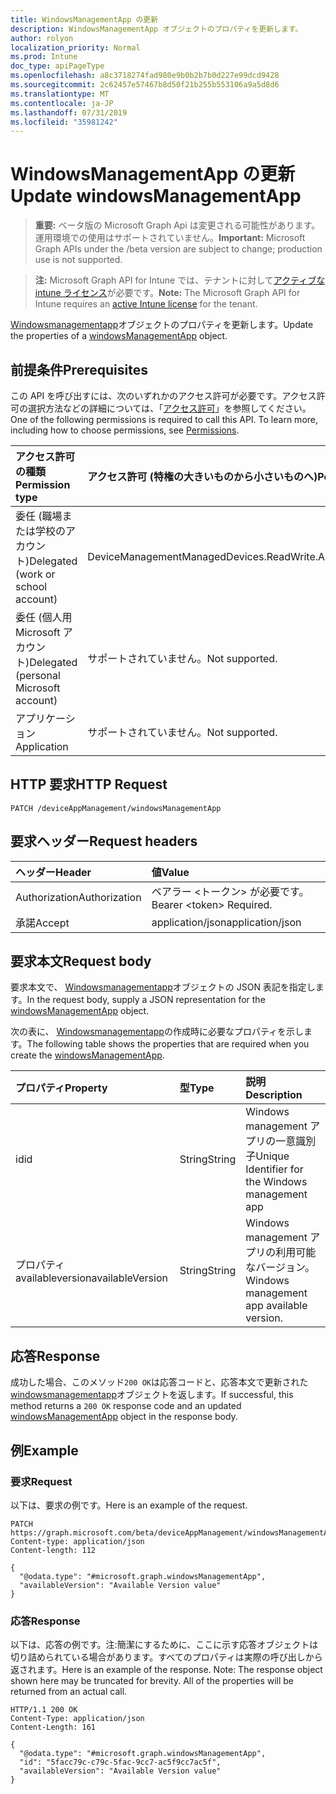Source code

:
 ```yaml
---
title: WindowsManagementApp の更新
description: WindowsManagementApp オブジェクトのプロパティを更新します。
author: rolyon
localization_priority: Normal
ms.prod: Intune
doc_type: apiPageType
ms.openlocfilehash: a8c3718274fad980e9b0b2b7b0d227e99dcd9428
ms.sourcegitcommit: 2c62457e57467b8d50f21b255b553106a9a5d8d6
ms.translationtype: MT
ms.contentlocale: ja-JP
ms.lasthandoff: 07/31/2019
ms.locfileid: "35981242"
---
```

# <a name="update-windowsmanagementapp"></a><span data-ttu-id="f9287-103">WindowsManagementApp の更新</span><span class="sxs-lookup"><span data-stu-id="f9287-103">Update windowsManagementApp</span></span>

> <span data-ttu-id="f9287-104">**重要:** ベータ版の Microsoft Graph Api は変更される可能性があります。運用環境での使用はサポートされていません。</span><span class="sxs-lookup"><span data-stu-id="f9287-104">**Important:** Microsoft Graph APIs under the /beta version are subject to change; production use is not supported.</span></span>

> <span data-ttu-id="f9287-105">**注:** Microsoft Graph API for Intune では、テナントに対して[アクティブな intune ライセンス](https://go.microsoft.com/fwlink/?linkid=839381)が必要です。</span><span class="sxs-lookup"><span data-stu-id="f9287-105">**Note:** The Microsoft Graph API for Intune requires an [active Intune license](https://go.microsoft.com/fwlink/?linkid=839381) for the tenant.</span></span>

<span data-ttu-id="f9287-106">[Windowsmanagementapp](../resources/intune-devices-windowsmanagementapp.md)オブジェクトのプロパティを更新します。</span><span class="sxs-lookup"><span data-stu-id="f9287-106">Update the properties of a [windowsManagementApp](../resources/intune-devices-windowsmanagementapp.md) object.</span></span>

## <a name="prerequisites"></a><span data-ttu-id="f9287-107">前提条件</span><span class="sxs-lookup"><span data-stu-id="f9287-107">Prerequisites</span></span>
<span data-ttu-id="f9287-p101">この API を呼び出すには、次のいずれかのアクセス許可が必要です。アクセス許可の選択方法などの詳細については、「[アクセス許可](/graph/permissions-reference)」を参照してください。</span><span class="sxs-lookup"><span data-stu-id="f9287-p101">One of the following permissions is required to call this API. To learn more, including how to choose permissions, see [Permissions](/graph/permissions-reference).</span></span>

|<span data-ttu-id="f9287-110">アクセス許可の種類</span><span class="sxs-lookup"><span data-stu-id="f9287-110">Permission type</span></span>|<span data-ttu-id="f9287-111">アクセス許可 (特権の大きいものから小さいものへ)</span><span class="sxs-lookup"><span data-stu-id="f9287-111">Permissions (from most to least privileged)</span></span>|
|:---|:---|
|<span data-ttu-id="f9287-112">委任 (職場または学校のアカウント)</span><span class="sxs-lookup"><span data-stu-id="f9287-112">Delegated (work or school account)</span></span>|<span data-ttu-id="f9287-113">DeviceManagementManagedDevices.ReadWrite.All</span><span class="sxs-lookup"><span data-stu-id="f9287-113">DeviceManagementManagedDevices.ReadWrite.All</span></span>|
|<span data-ttu-id="f9287-114">委任 (個人用 Microsoft アカウント)</span><span class="sxs-lookup"><span data-stu-id="f9287-114">Delegated (personal Microsoft account)</span></span>|<span data-ttu-id="f9287-115">サポートされていません。</span><span class="sxs-lookup"><span data-stu-id="f9287-115">Not supported.</span></span>|
|<span data-ttu-id="f9287-116">アプリケーション</span><span class="sxs-lookup"><span data-stu-id="f9287-116">Application</span></span>|<span data-ttu-id="f9287-117">サポートされていません。</span><span class="sxs-lookup"><span data-stu-id="f9287-117">Not supported.</span></span>|

## <a name="http-request"></a><span data-ttu-id="f9287-118">HTTP 要求</span><span class="sxs-lookup"><span data-stu-id="f9287-118">HTTP Request</span></span>
<!-- {
  "blockType": "ignored"
}
-->
``` http
PATCH /deviceAppManagement/windowsManagementApp
```

## <a name="request-headers"></a><span data-ttu-id="f9287-119">要求ヘッダー</span><span class="sxs-lookup"><span data-stu-id="f9287-119">Request headers</span></span>
|<span data-ttu-id="f9287-120">ヘッダー</span><span class="sxs-lookup"><span data-stu-id="f9287-120">Header</span></span>|<span data-ttu-id="f9287-121">値</span><span class="sxs-lookup"><span data-stu-id="f9287-121">Value</span></span>|
|:---|:---|
|<span data-ttu-id="f9287-122">Authorization</span><span class="sxs-lookup"><span data-stu-id="f9287-122">Authorization</span></span>|<span data-ttu-id="f9287-123">ベアラー &lt;トークン&gt; が必要です。</span><span class="sxs-lookup"><span data-stu-id="f9287-123">Bearer &lt;token&gt; Required.</span></span>|
|<span data-ttu-id="f9287-124">承諾</span><span class="sxs-lookup"><span data-stu-id="f9287-124">Accept</span></span>|<span data-ttu-id="f9287-125">application/json</span><span class="sxs-lookup"><span data-stu-id="f9287-125">application/json</span></span>|

## <a name="request-body"></a><span data-ttu-id="f9287-126">要求本文</span><span class="sxs-lookup"><span data-stu-id="f9287-126">Request body</span></span>
<span data-ttu-id="f9287-127">要求本文で、 [Windowsmanagementapp](../resources/intune-devices-windowsmanagementapp.md)オブジェクトの JSON 表記を指定します。</span><span class="sxs-lookup"><span data-stu-id="f9287-127">In the request body, supply a JSON representation for the [windowsManagementApp](../resources/intune-devices-windowsmanagementapp.md) object.</span></span>

<span data-ttu-id="f9287-128">次の表に、 [Windowsmanagementapp](../resources/intune-devices-windowsmanagementapp.md)の作成時に必要なプロパティを示します。</span><span class="sxs-lookup"><span data-stu-id="f9287-128">The following table shows the properties that are required when you create the [windowsManagementApp](../resources/intune-devices-windowsmanagementapp.md).</span></span>

|<span data-ttu-id="f9287-129">プロパティ</span><span class="sxs-lookup"><span data-stu-id="f9287-129">Property</span></span>|<span data-ttu-id="f9287-130">型</span><span class="sxs-lookup"><span data-stu-id="f9287-130">Type</span></span>|<span data-ttu-id="f9287-131">説明</span><span class="sxs-lookup"><span data-stu-id="f9287-131">Description</span></span>|
|:---|:---|:---|
|<span data-ttu-id="f9287-132">id</span><span class="sxs-lookup"><span data-stu-id="f9287-132">id</span></span>|<span data-ttu-id="f9287-133">String</span><span class="sxs-lookup"><span data-stu-id="f9287-133">String</span></span>|<span data-ttu-id="f9287-134">Windows management アプリの一意識別子</span><span class="sxs-lookup"><span data-stu-id="f9287-134">Unique Identifier for the Windows management app</span></span>|
|<span data-ttu-id="f9287-135">プロパティ availableversion</span><span class="sxs-lookup"><span data-stu-id="f9287-135">availableVersion</span></span>|<span data-ttu-id="f9287-136">String</span><span class="sxs-lookup"><span data-stu-id="f9287-136">String</span></span>|<span data-ttu-id="f9287-137">Windows management アプリの利用可能なバージョン。</span><span class="sxs-lookup"><span data-stu-id="f9287-137">Windows management app available version.</span></span>|



## <a name="response"></a><span data-ttu-id="f9287-138">応答</span><span class="sxs-lookup"><span data-stu-id="f9287-138">Response</span></span>
<span data-ttu-id="f9287-139">成功した場合、このメソッド`200 OK`は応答コードと、応答本文で更新された[windowsmanagementapp](../resources/intune-devices-windowsmanagementapp.md)オブジェクトを返します。</span><span class="sxs-lookup"><span data-stu-id="f9287-139">If successful, this method returns a `200 OK` response code and an updated [windowsManagementApp](../resources/intune-devices-windowsmanagementapp.md) object in the response body.</span></span>

## <a name="example"></a><span data-ttu-id="f9287-140">例</span><span class="sxs-lookup"><span data-stu-id="f9287-140">Example</span></span>

### <a name="request"></a><span data-ttu-id="f9287-141">要求</span><span class="sxs-lookup"><span data-stu-id="f9287-141">Request</span></span>
<span data-ttu-id="f9287-142">以下は、要求の例です。</span><span class="sxs-lookup"><span data-stu-id="f9287-142">Here is an example of the request.</span></span>
``` http
PATCH https://graph.microsoft.com/beta/deviceAppManagement/windowsManagementApp
Content-type: application/json
Content-length: 112

{
  "@odata.type": "#microsoft.graph.windowsManagementApp",
  "availableVersion": "Available Version value"
}
```

### <a name="response"></a><span data-ttu-id="f9287-143">応答</span><span class="sxs-lookup"><span data-stu-id="f9287-143">Response</span></span>
<span data-ttu-id="f9287-p102">以下は、応答の例です。注:簡潔にするために、ここに示す応答オブジェクトは切り詰められている場合があります。すべてのプロパティは実際の呼び出しから返されます。</span><span class="sxs-lookup"><span data-stu-id="f9287-p102">Here is an example of the response. Note: The response object shown here may be truncated for brevity. All of the properties will be returned from an actual call.</span></span>
``` http
HTTP/1.1 200 OK
Content-Type: application/json
Content-Length: 161

{
  "@odata.type": "#microsoft.graph.windowsManagementApp",
  "id": "5facc79c-c79c-5fac-9cc7-ac5f9cc7ac5f",
  "availableVersion": "Available Version value"
}
```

══════════

Task prompt :: The answer must be the number of lines in the records where the string "Delegated" is found, stated alone.

Solution :: 2